The idea is to create a new European Fund for Strategic Investments (EFSI), with €5 billion coming from the European Investment Bank and an €8 billion guarantee from existing EU funds designed to secure a contribution of €16 billion in total from the institutions. The €8 billion guarantee will come over a three-year period from the Connecting Europe Facility (€3.3 billion); Europe’s research programme Horizon 2020 (€2.7 billion) and so-called “budget margin”, or unused funds, worth €2 billion. The resulting EFSI fund totaling €21 billion is expected to generate €240 billion for long-term investments and €75 billion for SMEs and mid-cap firms over the period 2015-2017.
The fifteenfold multiplication from the initial investment to the final amount is to be achieved through a series of leverage methods, according to the EU executive. The EFSI funds will serve as credit protection for a range of new activities to be carried through by the European Investment Bank (EIB). These include long-term debt financing for higher-risk projects, subordinated loans and a variety of equity financing. These longer-term financing instruments will be targeted at a range of sectors including transport, energy and the digital economy.
Meanwhile, EFSI funding will also go to the European Investment Fund (EIF), which in turn will provide credit protection for a range of new activities designed to benefit SMEs. These include new venture capital injections, loan guarantees, securitisations and seed financing designed to offer micro-loans to SMEs, to fund start-ups or offer mid-cap companies venture capital.
The €21 billion investment will generate a threefold increase in the instruments available for the EIB and EIF to pass on as investments, and these loans will in turn “allow other investors to join in and produce a further fivefold multiplying effect,” according to explanatory documentation produced by the Commission, accounting for the total fifteenfold multiplier.
Meanwhile, the EU executive believes that more financing can be provided by individual member states to build on the basic investment plan.

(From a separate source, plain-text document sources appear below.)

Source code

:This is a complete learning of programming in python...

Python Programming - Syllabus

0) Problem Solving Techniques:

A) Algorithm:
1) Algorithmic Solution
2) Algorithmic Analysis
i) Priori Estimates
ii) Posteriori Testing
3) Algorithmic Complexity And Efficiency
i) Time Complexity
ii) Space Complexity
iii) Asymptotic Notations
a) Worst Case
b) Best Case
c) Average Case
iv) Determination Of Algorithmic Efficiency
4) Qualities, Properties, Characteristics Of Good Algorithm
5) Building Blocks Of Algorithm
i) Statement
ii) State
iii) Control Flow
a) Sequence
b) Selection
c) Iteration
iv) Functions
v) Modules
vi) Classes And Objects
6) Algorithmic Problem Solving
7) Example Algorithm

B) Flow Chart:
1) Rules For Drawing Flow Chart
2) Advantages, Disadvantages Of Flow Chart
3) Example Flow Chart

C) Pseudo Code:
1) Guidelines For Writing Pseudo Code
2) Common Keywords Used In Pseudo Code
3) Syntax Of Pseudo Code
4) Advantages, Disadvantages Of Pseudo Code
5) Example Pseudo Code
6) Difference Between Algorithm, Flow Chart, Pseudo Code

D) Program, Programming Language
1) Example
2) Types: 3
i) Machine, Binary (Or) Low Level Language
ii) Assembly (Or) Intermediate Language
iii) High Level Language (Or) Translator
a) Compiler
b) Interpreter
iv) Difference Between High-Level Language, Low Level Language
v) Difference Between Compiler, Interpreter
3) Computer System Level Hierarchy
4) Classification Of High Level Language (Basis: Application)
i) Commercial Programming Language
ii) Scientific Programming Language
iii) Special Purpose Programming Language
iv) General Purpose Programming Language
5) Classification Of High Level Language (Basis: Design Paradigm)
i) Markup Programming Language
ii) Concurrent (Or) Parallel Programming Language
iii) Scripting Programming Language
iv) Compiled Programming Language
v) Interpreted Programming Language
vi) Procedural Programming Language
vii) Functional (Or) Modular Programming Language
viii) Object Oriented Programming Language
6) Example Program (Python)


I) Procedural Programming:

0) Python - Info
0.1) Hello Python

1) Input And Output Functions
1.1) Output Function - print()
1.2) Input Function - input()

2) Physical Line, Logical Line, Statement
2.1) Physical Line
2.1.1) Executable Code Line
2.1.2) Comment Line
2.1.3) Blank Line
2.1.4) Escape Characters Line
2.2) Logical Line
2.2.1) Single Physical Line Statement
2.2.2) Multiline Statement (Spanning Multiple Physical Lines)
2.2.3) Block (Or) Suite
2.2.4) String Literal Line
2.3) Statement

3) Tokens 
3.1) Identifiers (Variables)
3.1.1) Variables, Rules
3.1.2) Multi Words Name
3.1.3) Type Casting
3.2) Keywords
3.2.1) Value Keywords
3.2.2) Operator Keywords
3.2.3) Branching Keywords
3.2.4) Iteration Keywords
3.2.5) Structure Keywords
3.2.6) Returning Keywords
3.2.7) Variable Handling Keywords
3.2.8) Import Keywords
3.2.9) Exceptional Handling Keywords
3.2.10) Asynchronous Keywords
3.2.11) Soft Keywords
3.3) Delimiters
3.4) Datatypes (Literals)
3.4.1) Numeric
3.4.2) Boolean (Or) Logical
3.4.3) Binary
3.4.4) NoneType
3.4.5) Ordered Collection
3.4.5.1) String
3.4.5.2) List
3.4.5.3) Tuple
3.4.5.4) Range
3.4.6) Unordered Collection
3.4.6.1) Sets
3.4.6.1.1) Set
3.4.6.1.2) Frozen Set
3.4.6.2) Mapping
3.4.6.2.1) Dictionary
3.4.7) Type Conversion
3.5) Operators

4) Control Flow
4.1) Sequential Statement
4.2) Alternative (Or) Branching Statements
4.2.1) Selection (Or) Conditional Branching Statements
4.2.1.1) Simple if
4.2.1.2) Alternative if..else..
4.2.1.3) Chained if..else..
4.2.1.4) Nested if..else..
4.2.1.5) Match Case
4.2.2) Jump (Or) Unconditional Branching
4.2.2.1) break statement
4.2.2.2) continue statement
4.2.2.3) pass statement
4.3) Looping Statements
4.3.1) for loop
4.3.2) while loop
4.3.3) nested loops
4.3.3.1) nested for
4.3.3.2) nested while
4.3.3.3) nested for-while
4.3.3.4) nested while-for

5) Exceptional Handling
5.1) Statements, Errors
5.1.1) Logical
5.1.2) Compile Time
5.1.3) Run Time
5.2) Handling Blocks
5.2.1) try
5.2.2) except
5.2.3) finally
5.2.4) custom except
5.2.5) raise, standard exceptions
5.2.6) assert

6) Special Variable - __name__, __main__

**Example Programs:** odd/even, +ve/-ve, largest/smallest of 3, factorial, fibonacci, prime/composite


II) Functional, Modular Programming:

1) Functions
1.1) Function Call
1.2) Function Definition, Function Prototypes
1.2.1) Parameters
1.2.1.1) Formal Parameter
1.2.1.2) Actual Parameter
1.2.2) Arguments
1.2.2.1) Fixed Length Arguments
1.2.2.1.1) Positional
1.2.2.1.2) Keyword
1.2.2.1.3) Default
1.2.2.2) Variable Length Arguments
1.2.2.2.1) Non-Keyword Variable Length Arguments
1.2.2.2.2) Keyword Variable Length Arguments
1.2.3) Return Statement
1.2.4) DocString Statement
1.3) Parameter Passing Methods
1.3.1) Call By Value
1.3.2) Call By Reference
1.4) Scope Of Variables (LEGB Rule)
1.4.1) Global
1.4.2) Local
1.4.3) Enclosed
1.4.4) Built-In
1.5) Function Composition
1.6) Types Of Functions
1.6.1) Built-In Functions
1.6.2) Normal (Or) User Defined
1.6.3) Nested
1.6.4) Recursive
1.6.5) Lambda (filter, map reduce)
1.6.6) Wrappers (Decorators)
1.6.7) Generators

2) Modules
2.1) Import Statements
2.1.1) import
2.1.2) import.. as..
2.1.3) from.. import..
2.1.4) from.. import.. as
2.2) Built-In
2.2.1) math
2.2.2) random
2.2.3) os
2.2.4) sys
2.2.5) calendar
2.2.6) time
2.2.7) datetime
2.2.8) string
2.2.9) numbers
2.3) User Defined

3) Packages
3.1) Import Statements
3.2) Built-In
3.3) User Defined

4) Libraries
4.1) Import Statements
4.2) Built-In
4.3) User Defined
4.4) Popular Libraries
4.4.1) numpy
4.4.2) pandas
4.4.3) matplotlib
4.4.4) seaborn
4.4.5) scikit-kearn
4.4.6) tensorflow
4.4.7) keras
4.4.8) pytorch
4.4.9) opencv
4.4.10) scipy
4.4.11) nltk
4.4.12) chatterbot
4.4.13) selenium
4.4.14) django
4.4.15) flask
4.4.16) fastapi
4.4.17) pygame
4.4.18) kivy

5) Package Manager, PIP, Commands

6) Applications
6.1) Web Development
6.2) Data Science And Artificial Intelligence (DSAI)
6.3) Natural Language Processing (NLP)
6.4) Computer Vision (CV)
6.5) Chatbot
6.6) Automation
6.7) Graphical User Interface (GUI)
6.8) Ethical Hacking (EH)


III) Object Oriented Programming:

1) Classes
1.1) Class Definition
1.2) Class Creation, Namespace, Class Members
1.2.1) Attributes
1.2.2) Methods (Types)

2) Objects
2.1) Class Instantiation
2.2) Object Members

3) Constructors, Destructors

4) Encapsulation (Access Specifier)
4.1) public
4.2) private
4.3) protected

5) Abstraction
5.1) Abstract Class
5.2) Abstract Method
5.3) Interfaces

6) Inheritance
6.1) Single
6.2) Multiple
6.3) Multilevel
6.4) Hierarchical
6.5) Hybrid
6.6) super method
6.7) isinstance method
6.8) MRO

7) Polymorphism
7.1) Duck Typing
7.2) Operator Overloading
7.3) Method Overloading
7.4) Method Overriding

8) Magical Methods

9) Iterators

Eurozone countries will be offered the opportunity to invest further top-up amounts into the fund, to be spent in their countries, which will then be discounted from the calculations of their deficits within the European Semester. The method of distribution of the funds will be decided by an administrative council jointly controlled by the EIB and the Commission, though no quotas are foreseen in respect of member states.
However, since the funds are intended to act as levers for growth, there will be a bias towards those regions – particularly the southern Mediterranean countries – which have suffered most as a result of the financial crisis.